In another determination published last week, Bam ordered Calitz and/or Impact Financial Consultants to repay Erika Kruger R800 000.
Kruger invested R900 000 in the MAT Abante UK Relative Value Arbitrage Fund.
She was led to believe it was a safe investment with excellent growth prospects and distinctly separate company but after Pretorius’ death learnt it was controlled by Pretorius and therefore part of his estate.
Kruger agreed to forego the amount of her investment exceeding the R800 000 jurisdictional limit of the Fais ombud’s office.
She made the investment in what she believed was an international investment after the sale of her immovable property in August 2010.
Bam said there was no evidence the funds were ever invested offshore or in a separate fund or entity.
She said the application form and bank account details into which Kruger was to deposit the funds were identical to the documents used in all other RVAF matters before her office.
Bam said Kruger deposited the funds into the South African bank account of RVAF on the basis of the instructions and forms provided by Calitz.
She said the Abante Group profile brochure provided to her office by Calitz reflected that the MAT Abante UK was domiciled in Guernsey in the Channel Islands; the client administration was performed by MAT Securities and the fund administration by a South African administration company based in Johannesburg; the Royal Bank of Scotland performed the custodian function; and all payments must be made out to MAT Securities.

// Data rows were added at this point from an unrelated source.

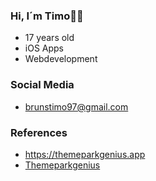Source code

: ### Hi, I´m Timo👋🏻

- 17 years old
- iOS Apps
- Webdevelopment

### Social Media
- brunstimo97@gmail.com

### References
- https://themeparkgenius.app
- <a href="https://themeparkgenius.app">Themeparkgenius</a>
<!--
**timobrs1/timobrs1** is a ✨ _special_ ✨ repository because its `README.md` (this file) appears on your GitHub profile.

Here are some ideas to get you started:

- 🔭 I’m currently working on ...
- 🌱 I’m currently learning ...
- 👯 I’m looking to collaborate on ...
- 🤔 I’m looking for help with ...
- 💬 Ask me about ...
- 📫 How to reach me: ...
- 😄 Pronouns: ...
- ⚡ Fun fact: ...
-->
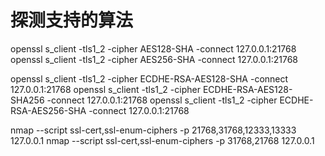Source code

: # 探测支持的算法
openssl s_client -tls1_2 -cipher AES128-SHA -connect 127.0.0.1:21768
openssl s_client -tls1_2 -cipher AES256-SHA -connect 127.0.0.1:21768

openssl s_client -tls1_2 -cipher ECDHE-RSA-AES128-SHA -connect 127.0.0.1:21768
openssl s_client -tls1_2 -cipher ECDHE-RSA-AES128-SHA256 -connect 127.0.0.1:21768
openssl s_client -tls1_2 -cipher ECDHE-RSA-AES256-SHA -connect 127.0.0.1:21768

nmap --script ssl-cert,ssl-enum-ciphers -p 21768,31768,12333,13333 127.0.0.1
nmap --script ssl-cert,ssl-enum-ciphers -p 31768,21768 127.0.0.1

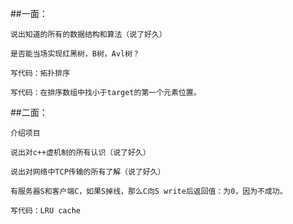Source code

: ##一面：
  
    说出知道的所有的数据结构和算法（说了好久）
  
    是否能当场实现红黑树，B树，Avl树？
  
    写代码：拓扑排序
  
    写代码：在排序数组中找小于target的第一个元素位置。
    
##二面：

    介绍项目

    说出对c++虚机制的所有认识（说了好久）

    说出对网络中TCP传输的所有了解（说了好久）

    有服务器S和客户端C，如果S掉线，那么C向S write后返回值：为0，因为不成功。

    写代码：LRU cache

Bam said her office would not expect to see the funds deposited into a South African bank account, much less the exact same account used for RVAF. “The breach of the basic principle of separation of funds in inexcusable,” she said.
Calitz said Kruger specifically requested that monies be invested with MAT Worldwide.
Bam said Calitz wished to attribute the loss to one person’s fraud yet it was his actions in contravening the most basic elements of the Fais Act that led to Kruger investing in this investment.
She said no adviser would have recommended this product as a suitable component of any investment portfolio had they exercised the required due skill, care and diligence.